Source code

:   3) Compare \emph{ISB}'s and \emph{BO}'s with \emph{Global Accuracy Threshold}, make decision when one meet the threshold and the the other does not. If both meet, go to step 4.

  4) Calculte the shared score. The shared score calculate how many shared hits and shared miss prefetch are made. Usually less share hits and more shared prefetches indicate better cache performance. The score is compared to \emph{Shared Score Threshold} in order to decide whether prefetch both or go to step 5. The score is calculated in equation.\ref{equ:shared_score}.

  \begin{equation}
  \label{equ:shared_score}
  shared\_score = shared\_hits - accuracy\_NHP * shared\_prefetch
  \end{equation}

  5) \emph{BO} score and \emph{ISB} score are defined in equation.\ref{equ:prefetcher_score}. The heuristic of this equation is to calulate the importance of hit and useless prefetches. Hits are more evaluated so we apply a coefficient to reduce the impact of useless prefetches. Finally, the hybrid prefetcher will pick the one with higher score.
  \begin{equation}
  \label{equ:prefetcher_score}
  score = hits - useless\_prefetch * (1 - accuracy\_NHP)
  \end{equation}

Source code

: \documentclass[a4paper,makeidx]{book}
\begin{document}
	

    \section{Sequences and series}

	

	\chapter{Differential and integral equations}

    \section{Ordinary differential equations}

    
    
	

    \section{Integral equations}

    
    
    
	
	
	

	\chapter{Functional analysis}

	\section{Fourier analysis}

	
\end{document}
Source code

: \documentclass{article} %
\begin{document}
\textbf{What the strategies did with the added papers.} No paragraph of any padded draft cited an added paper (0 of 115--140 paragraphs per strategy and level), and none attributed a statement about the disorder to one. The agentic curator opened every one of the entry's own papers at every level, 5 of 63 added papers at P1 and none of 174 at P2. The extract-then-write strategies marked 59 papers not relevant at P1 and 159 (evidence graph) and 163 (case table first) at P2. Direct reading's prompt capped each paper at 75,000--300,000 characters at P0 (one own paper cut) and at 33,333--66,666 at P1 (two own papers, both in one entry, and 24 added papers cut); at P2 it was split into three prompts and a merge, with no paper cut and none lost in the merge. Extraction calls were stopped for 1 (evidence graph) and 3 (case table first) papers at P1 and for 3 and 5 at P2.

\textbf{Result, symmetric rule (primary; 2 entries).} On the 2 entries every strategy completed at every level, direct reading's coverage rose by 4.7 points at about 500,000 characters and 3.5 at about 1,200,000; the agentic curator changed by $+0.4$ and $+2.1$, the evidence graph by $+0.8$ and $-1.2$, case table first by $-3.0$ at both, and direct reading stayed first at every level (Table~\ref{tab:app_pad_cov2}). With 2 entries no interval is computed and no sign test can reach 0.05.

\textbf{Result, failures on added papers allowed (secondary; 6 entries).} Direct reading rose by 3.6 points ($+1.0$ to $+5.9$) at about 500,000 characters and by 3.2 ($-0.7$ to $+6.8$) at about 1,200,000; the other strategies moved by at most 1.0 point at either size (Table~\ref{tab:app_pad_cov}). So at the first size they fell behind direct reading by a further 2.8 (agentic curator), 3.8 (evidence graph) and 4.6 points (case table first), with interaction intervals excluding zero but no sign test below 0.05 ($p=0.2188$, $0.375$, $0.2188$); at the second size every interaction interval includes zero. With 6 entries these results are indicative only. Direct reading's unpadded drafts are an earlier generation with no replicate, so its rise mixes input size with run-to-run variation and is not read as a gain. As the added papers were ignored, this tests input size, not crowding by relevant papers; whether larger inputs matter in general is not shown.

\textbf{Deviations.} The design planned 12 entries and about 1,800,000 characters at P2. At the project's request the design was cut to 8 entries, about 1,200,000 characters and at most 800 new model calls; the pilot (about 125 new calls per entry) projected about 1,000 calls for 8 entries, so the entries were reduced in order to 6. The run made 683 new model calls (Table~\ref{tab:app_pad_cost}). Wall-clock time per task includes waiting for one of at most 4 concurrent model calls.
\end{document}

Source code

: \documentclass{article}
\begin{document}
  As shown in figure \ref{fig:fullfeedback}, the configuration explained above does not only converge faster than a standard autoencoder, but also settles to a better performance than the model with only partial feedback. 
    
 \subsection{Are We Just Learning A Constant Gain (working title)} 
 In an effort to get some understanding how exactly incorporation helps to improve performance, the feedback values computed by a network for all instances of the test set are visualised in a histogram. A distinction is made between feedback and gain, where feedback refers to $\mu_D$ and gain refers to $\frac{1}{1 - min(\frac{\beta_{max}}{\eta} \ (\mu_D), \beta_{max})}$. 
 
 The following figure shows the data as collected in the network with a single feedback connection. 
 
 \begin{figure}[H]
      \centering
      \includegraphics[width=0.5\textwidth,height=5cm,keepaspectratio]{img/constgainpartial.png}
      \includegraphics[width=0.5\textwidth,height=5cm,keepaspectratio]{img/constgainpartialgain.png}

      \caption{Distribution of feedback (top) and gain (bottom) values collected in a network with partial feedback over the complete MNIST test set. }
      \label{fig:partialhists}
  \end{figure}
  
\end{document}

════════

INSTRUCTIONS FOR THE TASK → Search the entries for the word "figure", then list each line that holds it.

ANSWER FOR THIS EXERCISE →
  As shown in figure \ref{fig:fullfeedback}, the configuration explained above does not only converge faster than a standard autoencoder, but also settles to a better performance than the model with only partial feedback. 
 The following figure shows the data as collected in the network with a single feedback connection. 
 \begin{figure}[H]
  \end{figure}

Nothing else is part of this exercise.